Breakdown of ethylene glycol dinitrate (EGDN) in blood in vitro results in the liberation of inorganic nitrite and ethylene glycol mononitrate (EGMN). The nitrite is oxidized to inorganic nitrate but the EGMN is more resistant to further degradation.
Similar metabolites are produced during the metabolism of EDGN in vivo. The nitrate is excreted in the urine and accounts for 60% of the injection. The EGMN released is almost completely metabolized, since only 1·5% of the injection can be detected as EGMN in the urine. Breakdown of EGMN in vivo is confirmed when the compound is injected; less than 0·5% is recovered as EGMN in the urine.

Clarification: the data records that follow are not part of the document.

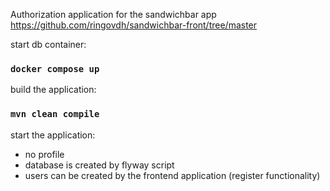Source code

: Authorization application for the sandwichbar app https://github.com/ringovdh/sandwichbar-front/tree/master

start db container: 
### `docker compose up`

build the application:
### `mvn clean compile`

start the application:
* no profile
* database is created by flyway script
* users can be created by the frontend application (register functionality)
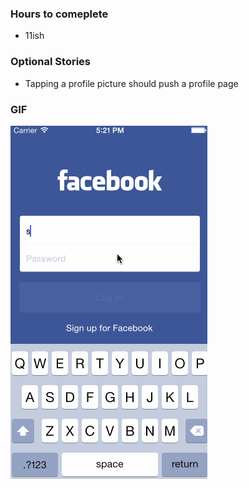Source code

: ### Hours to comeplete
- 11ish

### Optional Stories
- Tapping a profile picture should push a profile page


### GIF
![Newsfeed](facebookLogin.gif)
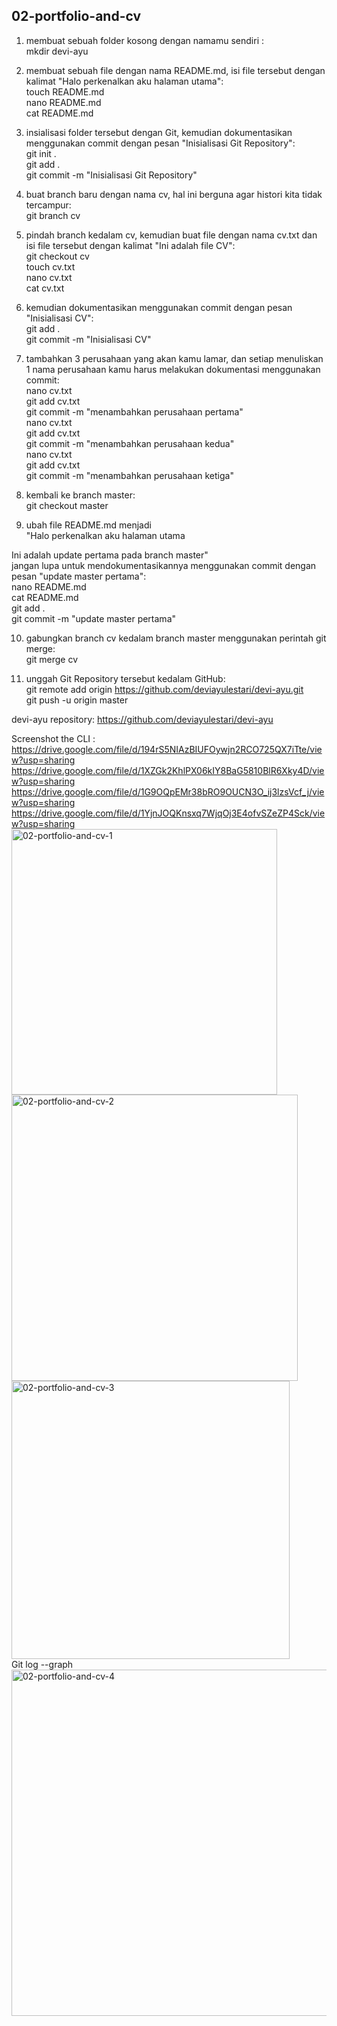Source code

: ## 02-portfolio-and-cv
1. membuat sebuah folder kosong dengan namamu sendiri :  
mkdir devi-ayu  
  
2. membuat sebuah file dengan nama README.md, isi file tersebut dengan kalimat
"Halo perkenalkan aku halaman utama":   
touch README.md  
nano README.md  
cat README.md  
  
3. insialisasi folder tersebut dengan Git, kemudian dokumentasikan menggunakan commit dengan pesan
"Inisialisasi Git Repository":  
git init .  
git add .  
git commit -m "Inisialisasi Git Repository"  
    
4. buat branch baru dengan nama cv, hal ini berguna agar histori kita tidak tercampur:  
git branch cv  
  
5. pindah branch kedalam cv, kemudian buat file dengan nama cv.txt dan isi file tersebut dengan kalimat "Ini adalah file CV":  
git checkout cv  
touch cv.txt  
nano cv.txt  
cat cv.txt  
  
6. kemudian dokumentasikan menggunakan commit dengan pesan "Inisialisasi CV":  
git add .  
git commit -m "Inisialisasi CV"  
   
7. tambahkan 3 perusahaan yang akan kamu lamar, dan setiap menuliskan 1 nama perusahaan kamu harus melakukan dokumentasi menggunakan commit:  
nano cv.txt  
git add cv.txt  
git commit -m "menambahkan perusahaan pertama"  
nano cv.txt  
git add cv.txt  
git commit -m "menambahkan perusahaan kedua"  
nano cv.txt  
git add cv.txt  
git commit -m "menambahkan perusahaan ketiga"  
  
8. kembali ke branch master:  
git checkout master
   
9. ubah file README.md menjadi  
"Halo perkenalkan aku halaman utama  
  
Ini adalah update pertama pada branch master"  
jangan lupa untuk mendokumentasikannya menggunakan commit dengan pesan "update master pertama":  
nano README.md  
cat README.md  
git add .  
git commit -m "update master pertama"  
  
10. gabungkan branch cv kedalam branch master menggunakan perintah git merge:  
git merge cv  
  
11. unggah Git Repository tersebut kedalam GitHub:  
git remote add origin https://github.com/deviayulestari/devi-ayu.git  
git push -u origin master  
  
  

devi-ayu repository: https://github.com/deviayulestari/devi-ayu  

Screenshot the CLI :  
https://drive.google.com/file/d/194rS5NIAzBIUFOywjn2RCO725QX7iTte/view?usp=sharing  
https://drive.google.com/file/d/1XZGk2KhlPX06kIY8BaG5810BlR6Xky4D/view?usp=sharing  
https://drive.google.com/file/d/1G9OQpEMr38bRO9OUCN3O_ij3lzsVcf_j/view?usp=sharing  
https://drive.google.com/file/d/1YjnJOQKnsxq7WjqOj3E4ofvSZeZP4Sck/view?usp=sharing  
<img width="425" alt="02-portfolio-and-cv-1" src="https://user-images.githubusercontent.com/55142624/134182918-94a14e00-3492-4731-aeb5-5a453aed578b.png">  
<img width="458" alt="02-portfolio-and-cv-2" src="https://user-images.githubusercontent.com/55142624/134182928-e6fcdd61-0c21-471c-9c58-ca7e6eef8459.png">  
<img width="445" alt="02-portfolio-and-cv-3" src="https://user-images.githubusercontent.com/55142624/134182935-50165647-6a4d-41fb-ac47-526cf33ecde3.png">  
Git log --graph  
<img width="554" alt="02-portfolio-and-cv-4" src="https://user-images.githubusercontent.com/55142624/134182938-b160f9e2-b752-43f8-a139-f2e7136f6df5.png">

Nitrite is released and oxidized to nitrate which is then excreted in the urine and accounts for 57% of the injection.
An injection of EGDN or EGMN causes a fall in blood pressure lasting several hours, EGDN being more effective. Since the fall in blood pressure and the concentrations of EGDN and its metabolites in the blood have been determined simultaneously, a correlation between blood pressure and blood concentrations has been attempted. It is suggested that the fall in blood pressure after an injection of EGDN could be the resultant of the actions of EGDN, EGMN, and nitrite. The initial fall in blood pressure may be due to the intact molecule of EGDN followed in turn by the effects of nitrite and EGMN released during the breakdown of the EGDN molecule.